Before you begin you will need
An IBM Bluemix demo account
A dialog App and
Credentials to that Service and confirm you’re able to CURL service with
some sample WAV files or method to utter audio to watson STT service
Rstudio
Back to our R code. We would start off by downloading the necessary libraries
library(RCurl) # install.packages("RCurl")
## Loading required package: bitops
library(httr)
Then we will enter our STT service credentials from bluemix
# Speech-To-Text-Orange credentials": {
url <- "https://stream.watsonplatform.net/speech-to-text/api"
username <-"44300586-b32f-4f3e-ad64-bc226aff5e43" # you need your own - STT service credentials from bluemix
password <- "wcykvxsj4PbI" # you need your own - STT service credentials from bluemix
username_password = paste(username,":",password,sep="")
TEST CURL AND CREDS# API Endpoint
# TEST CURL AND CREDS# API Endpoint https://stream.watsonplatform.net/speech-to-text/api
# curl -u $USERNAME:$PASSWORD "https://stream.watsonplatform.net/speech-to-text/api/v1/models" # WORKS
Test connectivity and return models available
### FUNCTION to test connectivity and return models available
watson.speech_to_text.getmodels <- function()

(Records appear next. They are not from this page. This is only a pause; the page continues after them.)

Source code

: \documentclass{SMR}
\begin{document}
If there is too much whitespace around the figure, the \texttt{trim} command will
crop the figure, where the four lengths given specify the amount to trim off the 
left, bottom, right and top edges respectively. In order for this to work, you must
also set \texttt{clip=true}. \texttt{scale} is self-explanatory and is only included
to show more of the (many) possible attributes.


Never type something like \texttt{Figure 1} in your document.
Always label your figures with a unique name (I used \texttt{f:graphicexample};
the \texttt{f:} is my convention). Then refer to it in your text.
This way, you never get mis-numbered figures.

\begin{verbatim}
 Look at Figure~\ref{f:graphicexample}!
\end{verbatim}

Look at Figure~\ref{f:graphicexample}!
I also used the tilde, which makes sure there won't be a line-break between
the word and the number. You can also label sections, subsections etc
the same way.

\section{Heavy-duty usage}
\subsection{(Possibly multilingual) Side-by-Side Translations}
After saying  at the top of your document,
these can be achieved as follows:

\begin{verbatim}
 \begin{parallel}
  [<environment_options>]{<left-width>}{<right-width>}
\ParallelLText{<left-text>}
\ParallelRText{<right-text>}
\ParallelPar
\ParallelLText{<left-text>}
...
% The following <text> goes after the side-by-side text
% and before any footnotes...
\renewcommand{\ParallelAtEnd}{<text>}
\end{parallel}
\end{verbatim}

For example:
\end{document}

{return(GET(url=paste(url,"/v1/models",sep=""),
authenticate(username,password)))}
## function done.
watson.speech_to_text.getmodels() # returns list of 10+ models ##### works
## Response [https://stream.watsonplatform.net/speech-to-text/api/v1/models]
## Date: 2018-09-06 20:41
## Status: 200
## Content-Type: application/json;charset=utf-8
## Size: 6.44 kB
## {
## "models": [
## {
## "name": "pt-BR_NarrowbandModel",
## "language": "pt-BR",
## "url": "https://stream.watsonplatform.net/speech-to-text/api/v1...
## "rate": 8000,
## "supported_features": {
## "custom_language_model": false,
## "speaker_labels": false
## ...
Analyze AUDIO WAV file with IBM Watson Speech to Text service
# command line call works: curl -u $USERNAME:$PASSWORD -H "content-type: audio/wav" --data-binary @"testvoice.wav" "https://stream.watsonplatform.net/speech-to-text/api/v1/recognize"
###### FUNCTION - ANalyze AUDIO WAV file with IBM Watson Speech to Text service
watson.speech_to_text.recognize <- function(audio_file)

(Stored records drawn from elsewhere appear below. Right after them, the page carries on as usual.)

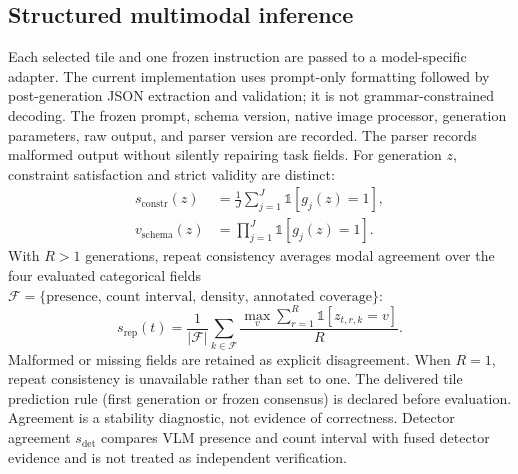 \subsection{Structured multimodal inference}
Each selected tile and one frozen instruction are passed to a model-specific adapter. The current implementation uses prompt-only formatting followed by post-generation JSON extraction and validation; it is not grammar-constrained decoding. The frozen prompt, schema version, native image processor, generation parameters, raw output, and parser version are recorded. The parser records malformed output without silently repairing task fields. For generation $z$, constraint satisfaction and strict validity are distinct:
\begin{align}
s_{\mathrm{constr}}(z)&=\frac{1}{J}\sum_{j=1}^{J}\mathbb{1}[g_j(z)=1], \\
v_{\mathrm{schema}}(z)&=\prod_{j=1}^{J}\mathbb{1}[g_j(z)=1].
\label{eq:schema}
\end{align}
With $R>1$ generations, repeat consistency averages modal agreement over the four evaluated categorical fields $\mathcal{F}=\{\text{presence, count interval, density, annotated coverage}\}$:
\begin{equation}
s_{\mathrm{rep}}(t)=\frac{1}{|\mathcal{F}|}
\sum_{k\in\mathcal{F}}
\frac{\max_v\sum_{r=1}^{R}\mathbb{1}[z_{t,r,k}=v]}{R}.
\label{eq:consistency}
\end{equation}
Malformed or missing fields are retained as explicit disagreement. When $R=1$, repeat consistency is unavailable rather than set to one. The delivered tile prediction rule (first generation or frozen consensus) is declared before evaluation. Agreement is a stability diagnostic, not evidence of correctness. Detector agreement $s_{\mathrm{det}}$ compares VLM presence and count interval with fused detector evidence and is not treated as independent verification.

{ return(POST(url=paste(url,"/v1/recognize",sep=""),
authenticate(username,password),
add_headers("Content-Type"="audio/wav"),
body = (file = upload_file(audio_file))
))} #works # hope this helps you with syntax!

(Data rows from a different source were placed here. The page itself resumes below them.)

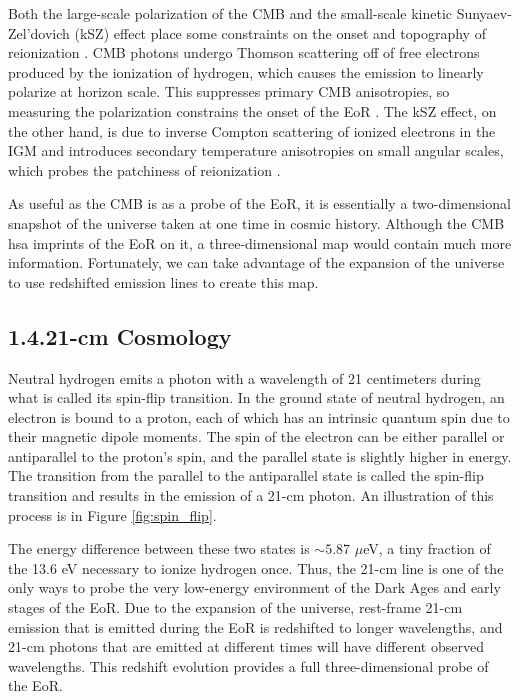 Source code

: \documentclass[12pt]{article}
\begin{document}
Both the large-scale polarization of the CMB and the small-scale kinetic Sunyaev-Zel'dovich (kSZ) effect place some constraints on the onset and topography of reionization \citep{fan2006}. CMB photons undergo Thomson scattering off of free electrons produced by the ionization of hydrogen, which causes the emission to linearly polarize at horizon scale. This suppresses primary CMB anisotropies, so measuring the polarization constrains the onset of the EoR \citep[e.g.,][]{zaldarriaga1997, roy2018}. The kSZ effect, on the other hand, is due to inverse Compton scattering of ionized electrons in the IGM and introduces secondary temperature anisotropies on small angular scales, which probes the patchiness of reionization \citep{fan2006, park2013, roy2018}.

As useful as the CMB is as a probe of the EoR, it is essentially a two-dimensional snapshot of the universe taken at one time in cosmic history. Although the CMB hsa imprints of the EoR on it, a three-dimensional map would contain much more information. Fortunately, we can take advantage of the expansion of the universe to use redshifted emission lines to create this map. \vspace{3mm}

\tocless\subsection{\hypertarget{subsec:21cm}{1.4.\hspace{0.75em}21-cm Cosmology}}

Neutral hydrogen emits a photon with a wavelength of 21 centimeters during what is called its spin-flip transition. In the ground state of neutral hydrogen, an electron is bound to a proton, each of which has an intrinsic quantum spin due to their magnetic dipole moments. The spin of the electron can be either parallel or antiparallel to the proton's spin, and the parallel state is slightly higher in energy. The transition from the parallel to the antiparallel state is called the spin-flip transition and results in the emission of a 21-cm photon. An illustration of this process is in Figure \ref{fig:spin_flip}.

The energy difference between these two states is $\sim 5.87$ $\mu$eV, a tiny fraction of the 13.6 eV necessary to ionize hydrogen once. Thus, the 21-cm line is one of the only ways to probe the very low-energy environment of the Dark Ages and early stages of the EoR. Due to the expansion of the universe, rest-frame 21-cm emission that is emitted during the EoR is redshifted to longer wavelengths, and 21-cm photons that are emitted at different times will have different observed wavelengths. This redshift evolution provides a full three-dimensional probe of the EoR.
\end{document}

TIDY UP the STT response - just export the TRANSCRIPT ONLY
#### FUNCTION TO TIDY UP the STT response - just export the TRANSCRIPT ONLY
stt_transcript_only <- function(raw)
{
data <- as.data.frame(strsplit(as.character(raw),"\\n"))
data <- data[c(7), ] # for now, grab just what we want
data <- paste(data) # kill levels, - fyi this nukes confidence % info (may want later)
data <- gsub(" ","",data) # remove excessive whitespace 0 cannot use ALL [[punct]] here
data <- gsub("\\\\","",data) # remove punct we dont like
data <- gsub("\"","",data) # remove punct we dont like
data <- gsub("transcript","",data) # remove excessive whitespace
data <- gsub(":","",data) # remove excessive whitespace - later: Improve this tidy step.
return(data)
}
Make sure your audio/WAV file is in the working directory
## TESTS OK
response <- watson.speech_to_text.recognize("testvoice3.wav") #make sure your WAV is in the working directory getwd() to check
response # takes about 5 seconds
## Response [https://stream.watsonplatform.net/speech-to-text/api/v1/recognize]
## Date: 2018-09-06 20:41
## Status: 200
## Content-Type: application/json
## Size: 249 B
## {
## "results": [
## {
## "alternatives": [
## {
## "confidence": 0.787,
## "transcript": "hi hi hi what is my name "
## }
## ],
## "final": true
## ...
#content(response,"text") # raw results
transcript <- stt_transcript_only(content(response,"text"))
## No encoding supplied: defaulting to UTF-8.
transcript # extracted the core translation (deleted a bunch more)
## [1] " hi hi hi what is my name "
With a confidence level of 79% the system accurately intepreted what I said!